Aujourd’hui parler de “vertu” sonne creux, car ce terme – et ce qu’il spécifie – est le plus souvent associé à une soumission aveugle à des normes sociales et morales jugées obsolètes. La vertu a ainsi été bannie du vocabulaire et de la pratique. Et pourtant, elle revient en force dans nos discours, comme si d’avoir plus d’humilité et plus de courage pouvait nous aider à mieux répondre aux problèmes que nous devons affronter. Cela signifie qu’elle est encore jugée d’une certaine utilité. Pourquoi ?
Le terme vertu a une longue histoire.
Il désigne une approche morale qui présuppose que la réalité a affaire avec le bien et le mal, et que le bien est le véritable objet des aspirations humaines.
Recherchée déjà par Socrate comme ce qu’il y a de plus “utile” pour soi et pour la cité, c’est chez Aristote qu’elle reçoit ses titres de noblesse en philosophie.
Pour Aristote, la vertu permet d’adapter nos faits et gestes du quotidien à notre inclination naturelle pour le bien. Avec la vertu, cette inclination s’inscrit donc dans chacune de nos habitudes, et notre vie concrète s’oriente donc vers ce qui est bon en toute circonstance…

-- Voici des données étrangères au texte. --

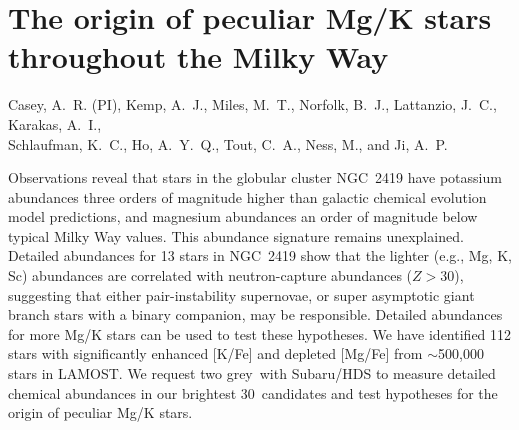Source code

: \documentclass[12pt]{report}
\newcommand{\NumStars}{30}
\newcommand{\NumNights}{two grey}
\begin{document}
\section*{The origin of peculiar Mg/K stars throughout the Milky Way}\vspace{-\parskip}

\begin{center}
Casey, A.~R. (PI), Kemp, A.~J., Miles, M.~T., Norfolk, B.~J., Lattanzio, J.~C., Karakas, A.~I.,\\ Schlaufman, K.~C., Ho, A.~Y.~Q., Tout, C.~A., Ness, M., and Ji, A.~P.
\end{center}

\newcommand{\refnum}[1]{[#1]}

\begin{highlightbox}
Observations reveal that stars in the globular cluster NGC~2419 have potassium abundances three orders of magnitude higher than galactic chemical evolution model predictions, and magnesium abundances an order of magnitude below typical Milky Way values. This abundance signature remains unexplained. Detailed abundances for 13 stars in NGC~2419 show that the lighter (e.g., Mg, K, Sc) abundances are correlated with neutron-capture abundances ($Z > 30$), suggesting that either pair-instability supernovae, or super asymptotic giant branch stars with a binary companion, may be responsible. Detailed abundances for more Mg/K stars can be used to test these hypotheses. We have identified 112 stars with significantly enhanced [K/Fe] and depleted [Mg/Fe] from $\sim$500,000 stars in LAMOST. We request \NumNights\ with Subaru/HDS to measure detailed chemical abundances in our brightest \NumStars\ candidates and test hypotheses for the origin of peculiar Mg/K stars.
\end{highlightbox}\vspace{-\parskip}
\end{document}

Il en résulte que l’agir vertueux, comme par exemple le fait d’être courageux, tempérant ou de promouvoir la justice, est le résultat d’une inclinaison spontanée devenue habituelle à reconnaître le bien et à choisir les moyens pour le poursuivre.

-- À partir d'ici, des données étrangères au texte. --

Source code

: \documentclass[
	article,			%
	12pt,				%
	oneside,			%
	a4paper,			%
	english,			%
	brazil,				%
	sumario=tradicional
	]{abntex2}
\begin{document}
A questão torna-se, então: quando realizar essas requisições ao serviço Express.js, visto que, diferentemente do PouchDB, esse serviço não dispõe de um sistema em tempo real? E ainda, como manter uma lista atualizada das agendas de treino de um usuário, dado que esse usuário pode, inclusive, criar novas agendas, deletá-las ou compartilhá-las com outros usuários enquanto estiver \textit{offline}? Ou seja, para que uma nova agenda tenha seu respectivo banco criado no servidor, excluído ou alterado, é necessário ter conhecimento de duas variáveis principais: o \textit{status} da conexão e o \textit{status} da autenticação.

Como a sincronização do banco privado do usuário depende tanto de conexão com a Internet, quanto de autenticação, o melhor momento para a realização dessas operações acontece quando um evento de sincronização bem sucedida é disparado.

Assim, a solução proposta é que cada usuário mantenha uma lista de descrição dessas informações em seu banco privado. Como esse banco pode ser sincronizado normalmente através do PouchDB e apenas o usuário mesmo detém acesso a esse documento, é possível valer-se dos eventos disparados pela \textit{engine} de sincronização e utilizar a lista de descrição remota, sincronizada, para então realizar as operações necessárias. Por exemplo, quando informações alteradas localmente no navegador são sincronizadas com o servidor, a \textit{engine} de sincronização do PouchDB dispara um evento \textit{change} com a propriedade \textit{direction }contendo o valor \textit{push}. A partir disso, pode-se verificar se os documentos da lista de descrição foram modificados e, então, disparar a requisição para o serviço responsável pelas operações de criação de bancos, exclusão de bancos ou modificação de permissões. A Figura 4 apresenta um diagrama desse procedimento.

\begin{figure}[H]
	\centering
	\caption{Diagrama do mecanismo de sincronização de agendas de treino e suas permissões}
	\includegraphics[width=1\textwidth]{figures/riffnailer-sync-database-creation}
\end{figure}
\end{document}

La position morale de l’éthique des vertus favorise ainsi un agir qui suit le désir de bien et de vrai, en faisant fi de la culpabilité, du sens du devoir ou de la peur de la sanction. Autrement dit, si l’individu vertueux est incapable de mentir, d’être injuste ou lâche, d’utiliser sa force et son pouvoir pour servir ses intérêts et pas le bien commun, ce n’est pas par crainte, mais parce que, s’il mentait ou s’il se comportait de manière injuste, il irait contre son propre bien et donc contre son intérêt.
De là vient le fait que les anciens considéraient la recherche de la “vertu” comme indispensable, non seulement pour l’accomplissement de soi, mais aussi pour la bonne gestion de la cité. Car par l’exercice de la vertu le citoyen apprenait que la poursuite du bien pour soi n’est jamais séparée de la poursuite du bien pour la société, le bien visé par chacun étant aussi un bien commun.

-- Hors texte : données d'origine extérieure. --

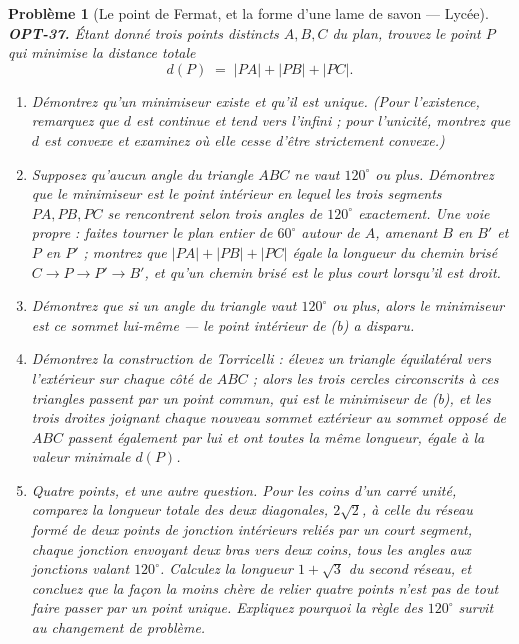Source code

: \documentclass[11pt]{article}
\newtheorem{problem}{Problème}
\begin{document}
\bigskip

\begin{problem}[{Le point de Fermat, et la forme d'une lame de savon --- Lycée}]
\textbf{OPT-37.} Étant donné trois points distincts $A, B, C$ du plan, trouvez le point $P$ qui minimise la distance totale
\[ d(P) \;=\; |PA| + |PB| + |PC| . \]
\begin{enumerate}
\item[(a)] Démontrez qu'un minimiseur existe et qu'il est unique. (Pour l'existence, remarquez que $d$ est continue et tend vers l'infini ; pour l'unicité, montrez que $d$ est convexe et examinez où elle cesse d'être strictement convexe.)
\item[(b)] Supposez qu'aucun angle du triangle $ABC$ ne vaut $120^\circ$ ou plus. Démontrez que le minimiseur est le point intérieur en lequel les trois segments $PA, PB, PC$ se rencontrent selon trois angles de $120^\circ$ exactement. Une voie propre : faites tourner le plan entier de $60^\circ$ autour de $A$, amenant $B$ en $B'$ et $P$ en $P'$ ; montrez que $|PA| + |PB| + |PC|$ égale la longueur du chemin brisé $C \to P \to P' \to B'$, et qu'un chemin brisé est le plus court lorsqu'il est droit.
\item[(c)] Démontrez que si un angle du triangle vaut $120^\circ$ ou plus, alors le minimiseur est ce sommet lui-même --- le point intérieur de (b) a disparu.
\item[(d)] Démontrez la construction de Torricelli : élevez un triangle équilatéral vers l'extérieur sur chaque côté de $ABC$ ; alors les trois cercles circonscrits à ces triangles passent par un point commun, qui est le minimiseur de (b), et les trois droites joignant chaque nouveau sommet extérieur au sommet opposé de $ABC$ passent également par lui et ont toutes la même longueur, égale à la valeur minimale $d(P)$.
\item[(e)] Quatre points, et une autre question. Pour les coins d'un carré unité, comparez la longueur totale des deux diagonales, $2\sqrt{2}$, à celle du réseau formé de deux points de jonction intérieurs reliés par un court segment, chaque jonction envoyant deux bras vers deux coins, tous les angles aux jonctions valant $120^\circ$. Calculez la longueur $1 + \sqrt{3}$ du second réseau, et concluez que la façon la moins chère de relier quatre points n'est pas de tout faire passer par un point unique. Expliquez pourquoi la règle des $120^\circ$ survit au changement de problème.
\end{enumerate}

\end{problem}
\end{document}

L’exercice de la vertu était ainsi considéré comme capable d’ouvrir à la solidarité et au soin du collectif en garantissant bien-être et paix à la cité en même temps qu’à soi.
Mais est-il réaliste, aujourd’hui, d’en appeler à la vertu ?
Les crises que nous vivons, sanitaire et climatique, nous confrontent de manière de plus en plus évidente au lien qui unit les humains entre eux et aux autres vivants, et elles nous interrogent sur le sens de notre action, sur la place que nous accordons à nos propres intérêts en délaissant ce qui est commun. Nous constatons, parfois sans avoir d’alternative, que le modèle de vie “réussie” prôné par une société centrée sur les intérêts individuels et sur une économie de marché conduit la planète à la ruine. Or, l’éthique des vertus, en favorisant la prise en compte du bien et de la bonté humaine dans l’agir au quotidien, et en mettant en valeur l’importance du collectif et de la solidarité, contribue, dans la pratique, à la réalisation de relations et d’actions plus justes, animées par des actes individuels et collectifs de générosité, de courage, d’humilité, de magnanimité, de respect pour les autres et pour l’environnement. Cela permet d’envisager un nouveau modèle d’accomplissement de soi et, par ricochet, un nouveau modèle de société.
En d’autres termes, l’exercice de la vertu invite chacun à assumer à la première personne la responsabilité de poursuivre, en toute action, ce bien que la réalité porte en elle. Et en même temps, il permet à tous d’exiger des pouvoirs publics et des Institutions qu’ils favorisent des politiques capables de promouvoir et de protéger ce qui est commun à tous, par la mise en place de règles et de lois garantissant l’exercice de la justice, de la solidarité et du partage.